The author of this article equates evolution and science. Evolution is an inescapable fact, resulting from the mutation process. You are different from your parents. The Intelligent Design proponents make some pertinent points, though, about the differences between micro- and macro-evolution and the bodies of evidence for each. I don’t exactly see why there is such “religious” opposition to listening to their views, some of which are lucid. Not all of them are dummies. To liken them to “flat-earthers” is patently unfair, bigoted, and elitist.

Have a happy day!

Cal Easterling, at 11:08 am EDT on June 10, 2005

I doubt it

I read with a lot of doubt the last paragraph that says Kansas’

current climate is likely to give universities in the state renewed trouble attracting high-quality graduate students, as they did when the evolution debate first exploded in Kansas in 1999.

this sounds much more like a ploy to get people to write their representatives and mke the issue much bigger that it really is by getting folks scared that grad students won’t go to Kansas over something like this—preposterous!

john maass, at 4:34 am EDT on April 13, 2005

“Nothing in biology makes sense except in the light of evolution.” —Theodosius Dobzhansky, in “The American Biology Teacher", March 1973

“A true scientist would say that nothing in biology makes sense except in the light of evidence."—Jonathan Wells, in “Icons of Evolution: Science or Myth?", 2000

The following suggested Origins of Life policy, which first appeared in the Buckna/Laidlaw article, “Should evolution be immune from critical analysis in the science classroom?"(www.icr.org/pubs/imp/imp-282.htm) is a realistic, practical and legal way for local and state boards of education to achieve a win-win with regard to evolution teaching. Even the National Center for Science Education, the ACLU, and Americans United for the Separation of Church and State should find the policy acceptable:

“As no theory in science is immune from critical examination and evaluation, and recognizing that evolutionary theory is the only approved theory of origins that can be taught in the [province/state] science curriculum: whenever evolutionary theory is taught, students andteachers are encouraged to discuss the scientific information that _supports_ and _questions_ evolution and its underlying assumptions, in order to promote the development of critical thinking skills. This discussion would include only the scientific evidence/information _for_ and _against_ evolutionary theory, as it seeks to explain the origin of the universe and the diversity of life on our planet.”
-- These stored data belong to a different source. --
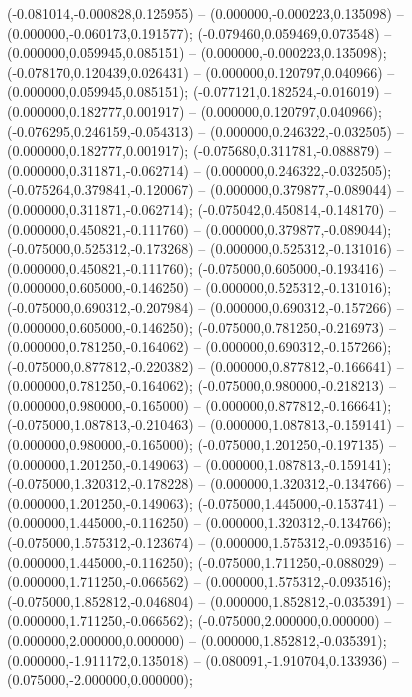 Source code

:  (-0.081014,-0.000828,0.125955) -- (0.000000,-0.000223,0.135098) -- (0.000000,-0.060173,0.191577);
 (-0.079460,0.059469,0.073548) -- (0.000000,0.059945,0.085151) -- (0.000000,-0.000223,0.135098);
 (-0.078170,0.120439,0.026431) -- (0.000000,0.120797,0.040966) -- (0.000000,0.059945,0.085151);
 (-0.077121,0.182524,-0.016019) -- (0.000000,0.182777,0.001917) -- (0.000000,0.120797,0.040966);
 (-0.076295,0.246159,-0.054313) -- (0.000000,0.246322,-0.032505) -- (0.000000,0.182777,0.001917);
 (-0.075680,0.311781,-0.088879) -- (0.000000,0.311871,-0.062714) -- (0.000000,0.246322,-0.032505);
 (-0.075264,0.379841,-0.120067) -- (0.000000,0.379877,-0.089044) -- (0.000000,0.311871,-0.062714);
 (-0.075042,0.450814,-0.148170) -- (0.000000,0.450821,-0.111760) -- (0.000000,0.379877,-0.089044);
 (-0.075000,0.525312,-0.173268) -- (0.000000,0.525312,-0.131016) -- (0.000000,0.450821,-0.111760);
 (-0.075000,0.605000,-0.193416) -- (0.000000,0.605000,-0.146250) -- (0.000000,0.525312,-0.131016);
 (-0.075000,0.690312,-0.207984) -- (0.000000,0.690312,-0.157266) -- (0.000000,0.605000,-0.146250);
 (-0.075000,0.781250,-0.216973) -- (0.000000,0.781250,-0.164062) -- (0.000000,0.690312,-0.157266);
 (-0.075000,0.877812,-0.220382) -- (0.000000,0.877812,-0.166641) -- (0.000000,0.781250,-0.164062);
 (-0.075000,0.980000,-0.218213) -- (0.000000,0.980000,-0.165000) -- (0.000000,0.877812,-0.166641);
 (-0.075000,1.087813,-0.210463) -- (0.000000,1.087813,-0.159141) -- (0.000000,0.980000,-0.165000);
 (-0.075000,1.201250,-0.197135) -- (0.000000,1.201250,-0.149063) -- (0.000000,1.087813,-0.159141);
 (-0.075000,1.320312,-0.178228) -- (0.000000,1.320312,-0.134766) -- (0.000000,1.201250,-0.149063);
 (-0.075000,1.445000,-0.153741) -- (0.000000,1.445000,-0.116250) -- (0.000000,1.320312,-0.134766);
 (-0.075000,1.575312,-0.123674) -- (0.000000,1.575312,-0.093516) -- (0.000000,1.445000,-0.116250);
 (-0.075000,1.711250,-0.088029) -- (0.000000,1.711250,-0.066562) -- (0.000000,1.575312,-0.093516);
 (-0.075000,1.852812,-0.046804) -- (0.000000,1.852812,-0.035391) -- (0.000000,1.711250,-0.066562);
 (-0.075000,2.000000,0.000000) -- (0.000000,2.000000,0.000000) -- (0.000000,1.852812,-0.035391);
 (0.000000,-1.911172,0.135018) -- (0.080091,-1.910704,0.133936) -- (0.075000,-2.000000,0.000000);

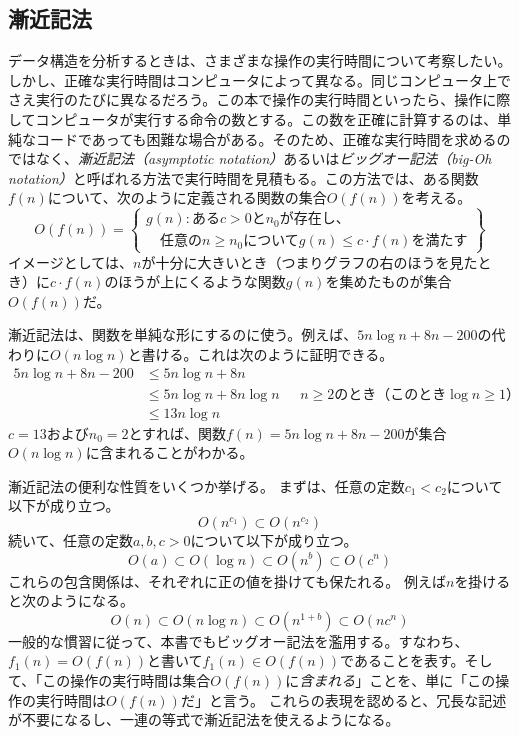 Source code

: \subsection{漸近記法}

  
データ構造を分析するときは、さまざまな操作の実行時間について考察したい。しかし、正確な実行時間はコンピュータによって異なる。同じコンピュータ上でさえ実行のたびに異なるだろう。この本で操作の実行時間といったら、操作に際してコンピュータが実行する命令の数とする。この数を正確に計算するのは、単純なコードであっても困難な場合がある。そのため、正確な実行時間を求めるのではなく、\emph{漸近記法（asymptotic notation）}あるいは\emph{ビッグオー記法（big-Oh notation）}と呼ばれる方法で実行時間を見積もる。この方法では、ある関数$f(n)$について、次のように定義される関数の集合$O(f(n))$を考える。%
\[
   O(f(n)) = \left\{
     \begin{array}{l}
       g(n):\mbox{ある$c>0$と$n_0$が存在し、} \\
             \quad\mbox{任意の$n\ge n_0$について$g(n) \le c\cdot f(n)$を満たす}
     \end{array} \right\}
\]
イメージとしては、$n$が十分に大きいとき（つまりグラフの右のほうを見たとき）に$c\cdot f(n)$のほうが上にくるような関数$g(n)$を集めたものが集合$O(f(n))$だ。 %

漸近記法は、関数を単純な形にするのに使う。例えば、$5n\log n + 8n - 200$の代わりに$O(n \log n)$と書ける。これは次のように証明できる。
\begin{align*}
       5n\log n + 8n - 200
        & \le 5n\log n + 8n \\
        & \le 5n\log n + 8n\log n & \mbox{ $n\ge 2$のとき（このとき$\log n \ge 1$）}
            \\
        & \le 13n\log n
\end{align*}
$c = 13$および$n_0 = 2$とすれば、関数$f(n)= 5n \log n + 8n-200$が集合$O(n \log n)$に含まれることがわかる。

漸近記法の便利な性質をいくつか挙げる。
まずは、任意の定数$c_1 < c_2$について以下が成り立つ。
\[ O(n^{c_1}) \subset O(n^{c_2}) \]
続いて、任意の定数$ a, b, c> 0 $について以下が成り立つ。
\[ O(a) \subset O(\log n) \subset O(n^{b}) \subset O({c}^n) \]
これらの包含関係は、それぞれに正の値を掛けても保たれる。
例えば$n$を掛けると次のようになる。
\[ O(n) \subset O(n\log n) \subset O(n^{1+b}) \subset O(n{c}^n) \]
一般的な慣習に従って、本書でもビッグオー記法を濫用する。すなわち、$f_1(n) = O(f(n))$と書いて$f_1(n) \in O(f(n))$であることを表す。そして、「この操作の実行時間は集合$O(f(n))$に\emph{含まれる}」ことを、単に「この操作の実行時間は$O(f(n))$だ」と言う。
これらの表現を認めると、冗長な記述が不要になるし、一連の等式で漸近記法を使えるようになる。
University of California (Berkeley) law professor Phillip Johnson ["Darwin on Trial"] said on CNN (Aug. 16/99): “I think we should teach a lot about evolution. In fact, I think we should teach more than the evolutionary science teachers want the students to know. The problem is what we’re getting is a philosophy that’s claimed to be scientific fact, a lot of distortion in the textbooks, and all the difficult problems left out, because they don’t want people to ask tough questions.”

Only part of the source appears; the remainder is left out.